Settling In....To a Couple of Things...

We are finally settled into this new house. Things are slowly starting to get back to normal. But so many things are changing as well. The last two weeks has been full of peaks and valleys in so many areas of my life...I love our new house, but miss our old one terribly. It was "home" and this house is home, but doesn't quite feel like it yet. Now, don't get me wrong I love this house and am so grateful and blessed beyond comprehension that we got something we have always wanted. It just takes some getting used to. We are about to begin this journey that God called us to in about a week or so. Homeschooling our kiddos!! It has been an emotional roller coaster for me. I am sooooo very excited about it and so are my kids, they are begging me to start now!! But in an instant I can be paralyzed by fear. Fear that I will in some way "mess my kids up." Fear that I might get sick again and not be able to teach them for a while.
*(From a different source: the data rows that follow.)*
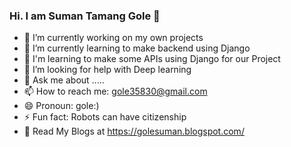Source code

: ### Hi. I am Suman Tamang Gole 👋

- 🔭 I’m currently working on my own projects
- 🌱 I’m currently learning to make backend using Django
- 🤔 I'm learning to make some APIs using Django for our Project
- 🤖 I’m looking for help with Deep learning
- 💬 Ask me about .....
- 📫 How to reach me: gole35830@gmail.com
- 😄 Pronoun: gole:)
- ⚡ Fun fact: Robots can have citizenship
- 📖 Read My Blogs at https://golesuman.blogspot.com/




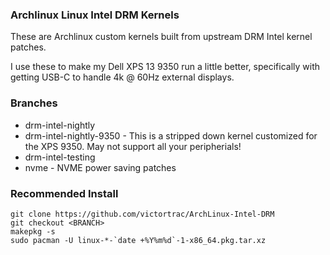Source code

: ### Archlinux Linux Intel DRM Kernels
These are Archlinux custom kernels built from upstream DRM Intel kernel patches.

I use these to make my Dell XPS 13 9350 run a little better, specifically with getting USB-C to handle 4k @ 60Hz external displays.

### Branches

* drm-intel-nightly
* drm-intel-nightly-9350 - This is a stripped down kernel customized for the XPS 9350. May not support all your peripherials!
* drm-intel-testing 
* nvme - NVME power saving patches

### Recommended Install

    git clone https://github.com/victortrac/ArchLinux-Intel-DRM
    git checkout <BRANCH>
    makepkg -s
    sudo pacman -U linux-*-`date +%Y%m%d`-1-x86_64.pkg.tar.xz 
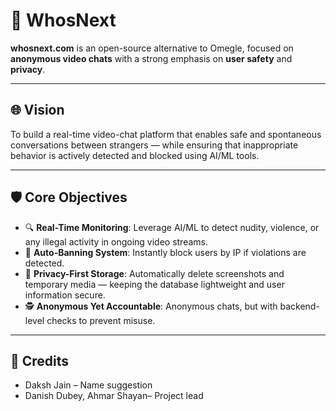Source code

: # 🎥 WhosNext

**whosnext.com** is an open-source alternative to Omegle, focused on **anonymous video chats** with a strong emphasis on **user safety** and **privacy**.

---

## 🌐 Vision

To build a real-time video-chat platform that enables safe and spontaneous conversations between strangers — while ensuring that inappropriate behavior is actively detected and blocked using AI/ML tools.

---

## 🛡️ Core Objectives

- 🔍 **Real-Time Monitoring**: Leverage AI/ML to detect nudity, violence, or any illegal activity in ongoing video streams.
- 🚫 **Auto-Banning System**: Instantly block users by IP if violations are detected.
- 🧹 **Privacy-First Storage**: Automatically delete screenshots and temporary media — keeping the database lightweight and user information secure.
- 🕵️ **Anonymous Yet Accountable**: Anonymous chats, but with backend-level checks to prevent misuse.

---

## 🙌 Credits

- Daksh Jain – Name suggestion
- Danish Dubey, Ahmar Shayan– Project lead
Boy, is the enemy ever alive and well!! I am well aware that it is just him trying to give me this spirit of fear and change my mind and plug them right into school again. I also know that would have me in just as much fear!!!! Anyway, my friend gently reminded me of this. She said, "if God in His sovereignty calls you to something, do you really believe that He would call you to fail? and she also said you don't want to not do this just in case something happens and you get sick" Hmm... I thought to myself, why didn't I think of that. It put my spirit at rest. I know that God called me to this. I know we will have an amazingly wonderful year! And you know what I can do it.... I know I can. My kids mean so incredibly much to me that I will go to the ends of the earth for them, so of course I can teach them...who better?? right??!! It has been real fear, the kind that grips you when you least expect it, the kind that makes you feel like a failure before you start, a fear that points out your shortcomings and mess ups, a fear that leaves you in tears. But My God is the Ultimate Teacher, and He lives in me..... there is NOTHING to Fear!!!!